By an extension of the above argument, it can easily be
shown that (⍳x)(φx)
is always an incomplete symbol. Take,
for example, the following proposition: "Scott is the author of
Waverley." [Here "the author of Waverley" is (⍳x)(x wrote
Waverley).] This proposition expresses an identity; thus if "the author of
Waverley" could be taken as a proper name, and supposed to stand for some
object c, the proposition would be
"Scott is c." But if c is anyone except Scott, this
proposition is false; while if c is
Scott, the proposition is "Scott is Scott," which is trivial, and
plainly different from "Scott is the author of Waverley."
Generalizing, we see that the proposition
a =
(⍳x)(φx)
is one which may be true or may be false, but is never
merely trivial, like a = a; whereas, if (⍳x)(φx)
were a proper name, a = (⍳x)(φx)
would necessarily be either false or the same as the trivial proposition a = a. We may
express this by saying that a = (⍳x)(φx)
is not a value of the propositional function a = y, from which it follows that (⍳x)(φx)
is not a value of y. But since y may be anything, it follows that (⍳x)(φx)
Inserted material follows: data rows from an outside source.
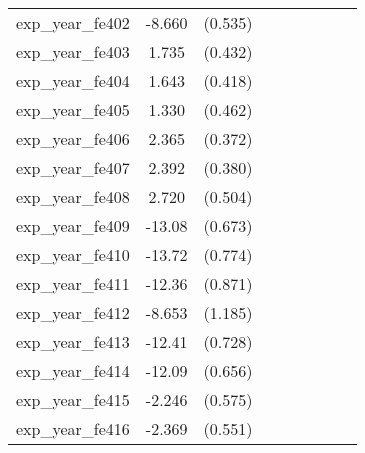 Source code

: {\begin{tabular}{l*{4}{cc}}
exp\_year\_fe402&   -8.660\sym{***}&  (0.535)&                  &         &                  &         &                  &         \\
exp\_year\_fe403&    1.735\sym{***}&  (0.432)&                  &         &                  &         &                  &         \\
exp\_year\_fe404&    1.643\sym{***}&  (0.418)&                  &         &                  &         &                  &         \\
exp\_year\_fe405&    1.330\sym{**} &  (0.462)&                  &         &                  &         &                  &         \\
exp\_year\_fe406&    2.365\sym{***}&  (0.372)&                  &         &                  &         &                  &         \\
exp\_year\_fe407&    2.392\sym{***}&  (0.380)&                  &         &                  &         &                  &         \\
exp\_year\_fe408&    2.720\sym{***}&  (0.504)&                  &         &                  &         &                  &         \\
exp\_year\_fe409&   -13.08\sym{***}&  (0.673)&                  &         &                  &         &                  &         \\
exp\_year\_fe410&   -13.72\sym{***}&  (0.774)&                  &         &                  &         &                  &         \\
exp\_year\_fe411&   -12.36\sym{***}&  (0.871)&                  &         &                  &         &                  &         \\
exp\_year\_fe412&   -8.653\sym{***}&  (1.185)&                  &         &                  &         &                  &         \\
exp\_year\_fe413&   -12.41\sym{***}&  (0.728)&                  &         &                  &         &                  &         \\
exp\_year\_fe414&   -12.09\sym{***}&  (0.656)&                  &         &                  &         &                  &         \\
exp\_year\_fe415&   -2.246\sym{***}&  (0.575)&                  &         &                  &         &                  &         \\
exp\_year\_fe416&   -2.369\sym{***}&  (0.551)&                  &         &                  &         &                  &         \\

\end{tabular}}
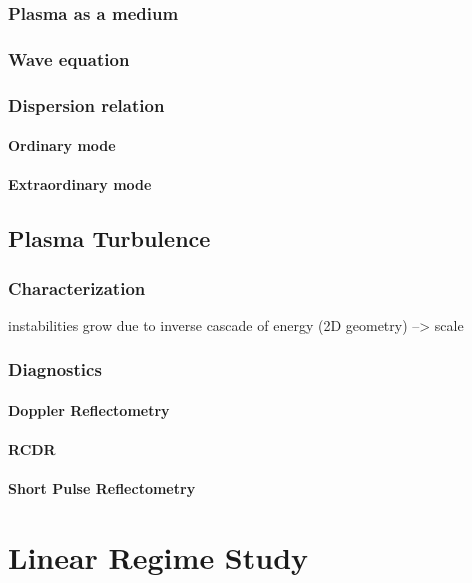 \documentclass[11pt,a4paper]{report}
\begin{document}
\begin{multicols}{2}
    \subsection{Plasma as a medium}
    \subsection{Wave equation}
    \subsection{Dispersion relation}
    \subsubsection{Ordinary mode}
    \subsubsection{Extraordinary mode}

    \section{{Plasma Turbulence}}
    \subsection{Characterization}
    instabilities grow due to inverse cascade of energy (2D geometry) --> scale
    \subsection{Diagnostics}
    \subsubsection{Doppler Reflectometry}

    \subsubsection{RCDR}

    \subsubsection{Short Pulse Reflectometry}

    \chapter{Linear Regime Study}


\end{multicols}
\end{document}
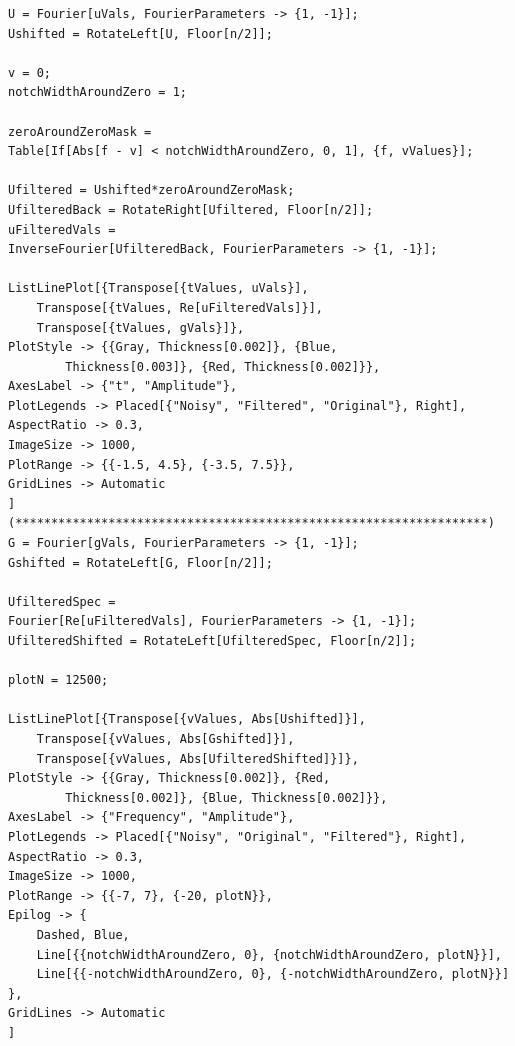 \documentclass[a4paper,12pt]{article}
\begin{document}
\begin{lstlisting}[caption={Фильтрация высоких частот. Отрисовка сигналов и фурье-образов}]
U = Fourier[uVals, FourierParameters -> {1, -1}];
Ushifted = RotateLeft[U, Floor[n/2]];

v = 0;
notchWidthAroundZero = 1;

zeroAroundZeroMask = 
Table[If[Abs[f - v] < notchWidthAroundZero, 0, 1], {f, vValues}];

Ufiltered = Ushifted*zeroAroundZeroMask;
UfilteredBack = RotateRight[Ufiltered, Floor[n/2]];
uFilteredVals = 
InverseFourier[UfilteredBack, FourierParameters -> {1, -1}];

ListLinePlot[{Transpose[{tValues, uVals}], 
	Transpose[{tValues, Re[uFilteredVals]}], 
	Transpose[{tValues, gVals}]},
PlotStyle -> {{Gray, Thickness[0.002]}, {Blue, 
		Thickness[0.003]}, {Red, Thickness[0.002]}},
AxesLabel -> {"t", "Amplitude"},
PlotLegends -> Placed[{"Noisy", "Filtered", "Original"}, Right],
AspectRatio -> 0.3,
ImageSize -> 1000,
PlotRange -> {{-1.5, 4.5}, {-3.5, 7.5}}, 
GridLines -> Automatic
]
(******************************************************************)
G = Fourier[gVals, FourierParameters -> {1, -1}];
Gshifted = RotateLeft[G, Floor[n/2]];

UfilteredSpec = 
Fourier[Re[uFilteredVals], FourierParameters -> {1, -1}];
UfilteredShifted = RotateLeft[UfilteredSpec, Floor[n/2]];

plotN = 12500;

ListLinePlot[{Transpose[{vValues, Abs[Ushifted]}], 
	Transpose[{vValues, Abs[Gshifted]}], 
	Transpose[{vValues, Abs[UfilteredShifted]}]}, 
PlotStyle -> {{Gray, Thickness[0.002]}, {Red, 
		Thickness[0.002]}, {Blue, Thickness[0.002]}},
AxesLabel -> {"Frequency", "Amplitude"},
PlotLegends -> Placed[{"Noisy", "Original", "Filtered"}, Right],
AspectRatio -> 0.3,
ImageSize -> 1000,
PlotRange -> {{-7, 7}, {-20, plotN}}, 
Epilog -> {
	Dashed, Blue,
	Line[{{notchWidthAroundZero, 0}, {notchWidthAroundZero, plotN}}],
	Line[{{-notchWidthAroundZero, 0}, {-notchWidthAroundZero, plotN}}]
},
GridLines -> Automatic
]
\end{lstlisting}
\end{document}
is nothing. Hence, since in use it has meaning, it must be an incomplete
symbol.
It might be suggested that "Scott is the author of
Waverley" asserts that "Scott" and "the author of
Waverley" are two names for the same object. But a little reflection will
show that this would be a mistake. For if that were the meaning of "Scott
is the author of Waverley,"what would be required for its truth would be
that Scott should have been called the author of Waverley: if he had been so
called, the proposition would be true, even if someone else had written
Waverley; while if no one called him so, the proposition would be false, even
if he had written Waverley. But in fact he was the author of Waverley at a time
when no one called him so, and he would not have been the author if everyone
had called him so but someone else had written Waverley. Thus the proposition
"Scott is the author of Waverley "is not a proposition about names,
like "Napoleon is Bonaparte"; and this illustrates the sense in which
"the author of Waverley "differs from a true proper name.
Thus all
phrases (other than propositions) containing the word the (in the singular) are incomplete symbols: they have a meaning
in use, but not in isolation. For "the author of Waverley" cannot
mean the same as "Scott," or "Scott is the author of
Waverley" would mean the same as "Scott is Scott," which it
plainly does not; nor can "the author of Waverley" mean anything
other than "Scott," or "Scott is the author of Waverley" would
be false. Hence "the author of Waverley" means nothing.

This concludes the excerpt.